Seeking out new knowledge that flows

Seeking out new knowledge that flowsI have been heavily influenced by the great work of John Hagel and Deloitte’s “Big Shift Index” as a frame to measure the forces of long-term change. What really holds my attention is “knowledge flows” and they are suggesting we are moving from a world of push to a world of pull.

The world is increasingly uncertain and to steer through this we need new ways to access, attract and accumulate understanding.

Knowledge is highly intangible. Today it is less to do with the “stocks” of knowledge we have the ability to keep refreshing and that means increased participation in the relevant “flows” of knowledge. It is getting your “stocks and flows” right.

Knowledge is becoming even more of our competitive edge. It is making this incoming knowledge tacit, relevant to us and this comes increasingly from our connections into networks and who and what we want to search out and connect with.

Broad observations of Knowledge include:

  • Knowledge is intangible
  • Knowledge arises from information and thus from the interpretation of data
  • Knowledge has some, but not all, of the characteristics, we associate with capital
  • Knowledge can be instantiated in various ways
  • Knowledge derives value from its use in human activity
  • Knowledge cannot easily be aggregated
  • Knowledge evolves
  • Knowledge is created and exploited through networks
  • The distribution of knowledge is as important as its ‘quantity’
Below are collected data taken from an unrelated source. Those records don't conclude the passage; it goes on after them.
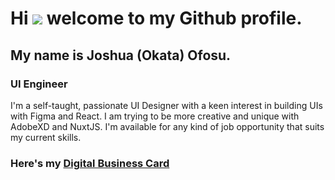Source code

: # Hi ![](https://user-images.githubusercontent.com/18350557/176309783-0785949b-9127-417c-8b55-ab5a4333674e.gif) welcome to my Github profile.

##  My name is Joshua (Okata) Ofosu.

### UI Engineer

I'm a self-taught, passionate UI Designer with a keen interest in building UIs with Figma and React. I am trying to be more creative and unique with AdobeXD and NuxtJS. I'm available for any kind of job opportunity that suits my current skills.

### Here's my [Digital Business Card](http://joeokatbusinesscard.pages.dev)
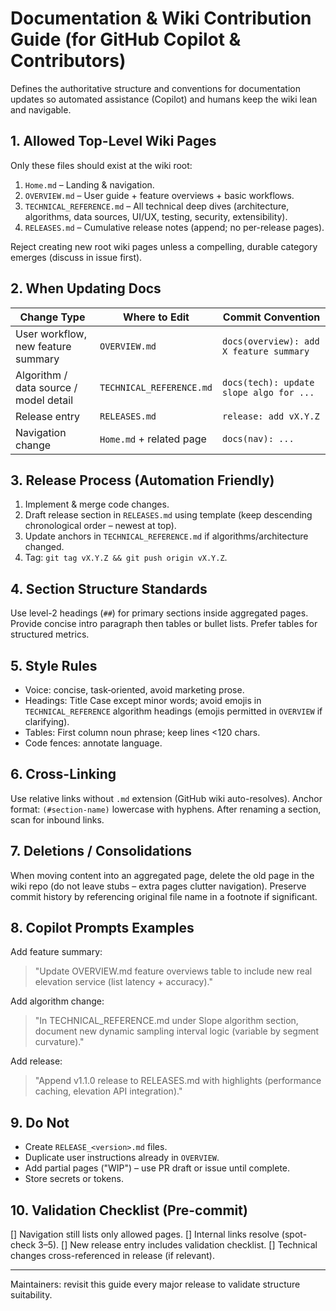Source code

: # Documentation & Wiki Contribution Guide (for GitHub Copilot & Contributors)

Defines the authoritative structure and conventions for documentation updates so automated assistance (Copilot) and humans keep the wiki lean and navigable.

## 1. Allowed Top-Level Wiki Pages
Only these files should exist at the wiki root:
1. `Home.md` – Landing & navigation.
2. `OVERVIEW.md` – User guide + feature overviews + basic workflows.
3. `TECHNICAL_REFERENCE.md` – All technical deep dives (architecture, algorithms, data sources, UI/UX, testing, security, extensibility).
4. `RELEASES.md` – Cumulative release notes (append; no per-release pages).

Reject creating new root wiki pages unless a compelling, durable category emerges (discuss in issue first).

## 2. When Updating Docs
| Change Type | Where to Edit | Commit Convention |
|-------------|--------------|-------------------|
| User workflow, new feature summary | `OVERVIEW.md` | `docs(overview): add X feature summary` |
| Algorithm / data source / model detail | `TECHNICAL_REFERENCE.md` | `docs(tech): update slope algo for ...` |
| Release entry | `RELEASES.md` | `release: add vX.Y.Z` |
| Navigation change | `Home.md` + related page | `docs(nav): ...` |

## 3. Release Process (Automation Friendly)
1. Implement & merge code changes.
2. Draft release section in `RELEASES.md` using template (keep descending chronological order – newest at top).
3. Update anchors in `TECHNICAL_REFERENCE.md` if algorithms/architecture changed.
4. Tag: `git tag vX.Y.Z && git push origin vX.Y.Z`.

## 4. Section Structure Standards
Use level-2 headings (`##`) for primary sections inside aggregated pages. Provide concise intro paragraph then tables or bullet lists. Prefer tables for structured metrics.

## 5. Style Rules
* Voice: concise, task‑oriented, avoid marketing prose.
* Headings: Title Case except minor words; avoid emojis in `TECHNICAL_REFERENCE` algorithm headings (emojis permitted in `OVERVIEW` if clarifying).
* Tables: First column noun phrase; keep lines <120 chars.
* Code fences: annotate language.

## 6. Cross-Linking
Use relative links without `.md` extension (GitHub wiki auto-resolves). Anchor format: `(#section-name)` lowercase with hyphens. After renaming a section, scan for inbound links.

## 7. Deletions / Consolidations
When moving content into an aggregated page, delete the old page in the wiki repo (do not leave stubs – extra pages clutter navigation). Preserve commit history by referencing original file name in a footnote if significant.

## 8. Copilot Prompts Examples
Add feature summary:
> "Update OVERVIEW.md feature overviews table to include new real elevation service (list latency + accuracy)."

Add algorithm change:
> "In TECHNICAL_REFERENCE.md under Slope algorithm section, document new dynamic sampling interval logic (variable by segment curvature)."

Add release:
> "Append v1.1.0 release to RELEASES.md with highlights (performance caching, elevation API integration)."

## 9. Do Not
* Create `RELEASE_<version>.md` files.
* Duplicate user instructions already in `OVERVIEW`.
* Add partial pages ("WIP") – use PR draft or issue until complete.
* Store secrets or tokens.

## 10. Validation Checklist (Pre-commit)
[] Navigation still lists only allowed pages.
[] Internal links resolve (spot-check 3–5).
[] New release entry includes validation checklist.
[] Technical changes cross-referenced in release (if relevant).

---
Maintainers: revisit this guide every major release to validate structure suitability.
We need to treat knowledge as passing through hindsight, through foresight into insight. It is when you combine tacit knowledge where experience matters and it is in the new connections you advance your thinking.

John Hagel writes on his edgeperspectives posting site often some great insights and in one of his posts, he discussed “Defining the Big Shift” – measuring the forces of change.

Let me, here, summarize key aspects relating to knowledge, quoting John, and how it is shifting to flow.

From knowledge stocks to knowledge flows. We are moving from the world where the source of strategic advantage was in protecting and efficiently extracting value from a given set of knowledge stocks – what we know at any point-in-time.

From knowledge transfer to knowledge creation. The greatest economic value will come from finding ways to connecting relevant yet diverse people, both within the firm and outside it, to create new knowledge.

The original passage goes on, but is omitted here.